As for CSF metabolites, their IV information is shown in Table S4. Twelve metabolites were identified as having a suggestive causal relationship with the risk of TBI, including one unknown metabolite (Table S5). Of these, N-formylanthranilic acid levels (OR 1.71, 95% CI 1.78 to 2.48, and p = 0.005), trans-4-hydroxyproline levels (OR 1.19, 95% CI 1.03 to 1.37, and p = 0.017), phenyllactate (pla) levels (OR 1.12, 95% CI 1.02 to 1.23, and p = 0.02), and argininosuccinate levels (OR 1.13, 95% CI 1.006 to 1.26, and p = 0.038) were positively associated with the risk of TBI, while kynurenate levels (OR 0.84, 95% CI 0.75 to 0.94, and p = 0.002), N-acetyl-aspartyl-glutamate (NAAG) levels (OR 0.84, 95% CI 0.73 to 0.97, and p = 0.019), 3-(3-amino-3-carboxypropyl)uridine levels (OR 0.48, 95% CI 0.25 to 0.91, and p = 0.025), gluconate levels (OR 0.75, 95% CI 0.57 to 0.97, and p = 0.028), indoleacetate levels (OR 0.88, 95% CI 0.79 to 0.99, and p = 0.033), benzoate levels (OR 0.86, 95% CI 0.74 to 0.996, and p = 0.044), and 3-methoxytyramine sulfate levels (OR 0.82, 95% CI 0.67 to 0.9995, and p = 0.049) were negatively associated with the risk of TBI (Figure 3). Subsequently, FDR correction was used to identify causal association characteristics. However, the results showed that all metabolites exhibited a suggestive causal relationship with the risk of TBI (p < 0.05 and q > 0.1).
As IVW methods are susceptible to weak IV bias, sensitivity analysis revealed that the MR–Egger weight median showed the same directions as the MR estimates. Heterogeneity was evaluated using Cochran’s Q statistic in MR–Egger regression. No discernible evidence of notable heterogeneity was found in the effects of instrumental SNPs (Table 2 and Table 3). According to a scatter plot and a funnel plot, the directions of the supplemental methods were consistent with the IVW approach, and IVs were symmetrically distributed, indicating the robustness of the MR estimates (Figures S1–S4, S9 and S10). In addition, the MR–Egger intercept and MR-PRESSO tests did not uncover any horizontal pleiotropy (p > 0.05) (Table S6). Moreover, leave-one-out analysis and forest plots did not detect anomalous SNPs (Figures S5–S8, S11 and S12).
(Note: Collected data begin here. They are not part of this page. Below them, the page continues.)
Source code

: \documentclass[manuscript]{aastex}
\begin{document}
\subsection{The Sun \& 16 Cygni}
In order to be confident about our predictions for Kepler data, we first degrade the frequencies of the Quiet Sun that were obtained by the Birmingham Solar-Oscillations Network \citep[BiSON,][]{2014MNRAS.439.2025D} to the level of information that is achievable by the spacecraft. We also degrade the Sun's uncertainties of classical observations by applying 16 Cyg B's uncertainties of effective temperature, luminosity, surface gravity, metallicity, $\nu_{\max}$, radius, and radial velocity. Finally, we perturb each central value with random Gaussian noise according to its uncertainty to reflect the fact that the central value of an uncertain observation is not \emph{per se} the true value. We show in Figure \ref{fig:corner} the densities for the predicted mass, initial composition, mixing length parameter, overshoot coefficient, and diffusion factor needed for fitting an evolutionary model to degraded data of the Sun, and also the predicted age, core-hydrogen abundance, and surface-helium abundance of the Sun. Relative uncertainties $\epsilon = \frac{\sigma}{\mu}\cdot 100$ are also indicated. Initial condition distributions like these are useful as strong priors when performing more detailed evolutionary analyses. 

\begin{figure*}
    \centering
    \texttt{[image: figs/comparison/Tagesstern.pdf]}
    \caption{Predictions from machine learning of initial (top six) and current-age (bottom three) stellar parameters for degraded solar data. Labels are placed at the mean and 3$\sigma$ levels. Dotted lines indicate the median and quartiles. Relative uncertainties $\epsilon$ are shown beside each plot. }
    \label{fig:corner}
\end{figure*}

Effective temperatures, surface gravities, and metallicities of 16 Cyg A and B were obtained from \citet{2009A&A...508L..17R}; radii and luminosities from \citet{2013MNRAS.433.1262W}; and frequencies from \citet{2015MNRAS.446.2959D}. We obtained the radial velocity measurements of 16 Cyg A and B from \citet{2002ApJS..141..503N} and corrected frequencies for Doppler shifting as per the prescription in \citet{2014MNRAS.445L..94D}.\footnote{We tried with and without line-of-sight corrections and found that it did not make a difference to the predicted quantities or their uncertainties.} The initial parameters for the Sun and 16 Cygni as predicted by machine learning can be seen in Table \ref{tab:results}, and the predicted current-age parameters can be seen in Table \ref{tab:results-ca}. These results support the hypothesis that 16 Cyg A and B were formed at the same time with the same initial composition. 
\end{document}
3.2. Metabolic Pathway Analysis

In the context of known metabolites, we input significant metabolites into Metabolic Analyzer 5.0 to identify the possible metabolic pathways that may participate in TBI pathogenesis. The results of the metabolic pathway analysis are illustrated in Table S7. Kynurenine and serotonin were involved in the metabolic pathways of tryptophan metabolism. Two significant metabolic pathways are related to aspartate: arginine biosynthesis and nicotinate and nicotinamide metabolism. Furthermore, taurocholate takes part in taurine and hypotaurine metabolism, and caffeine is involved in caffeine metabolism. The above metabolites and their related pathways play potential roles in TBI. For CSF metabolites, N-acetyl-aspartyl-glutamate and argininosuccinate were involved in alanine, aspartate, and glutamate metabolism, while N-formylanthranilic acid and indoleacetate were involved in tryptophan metabolism.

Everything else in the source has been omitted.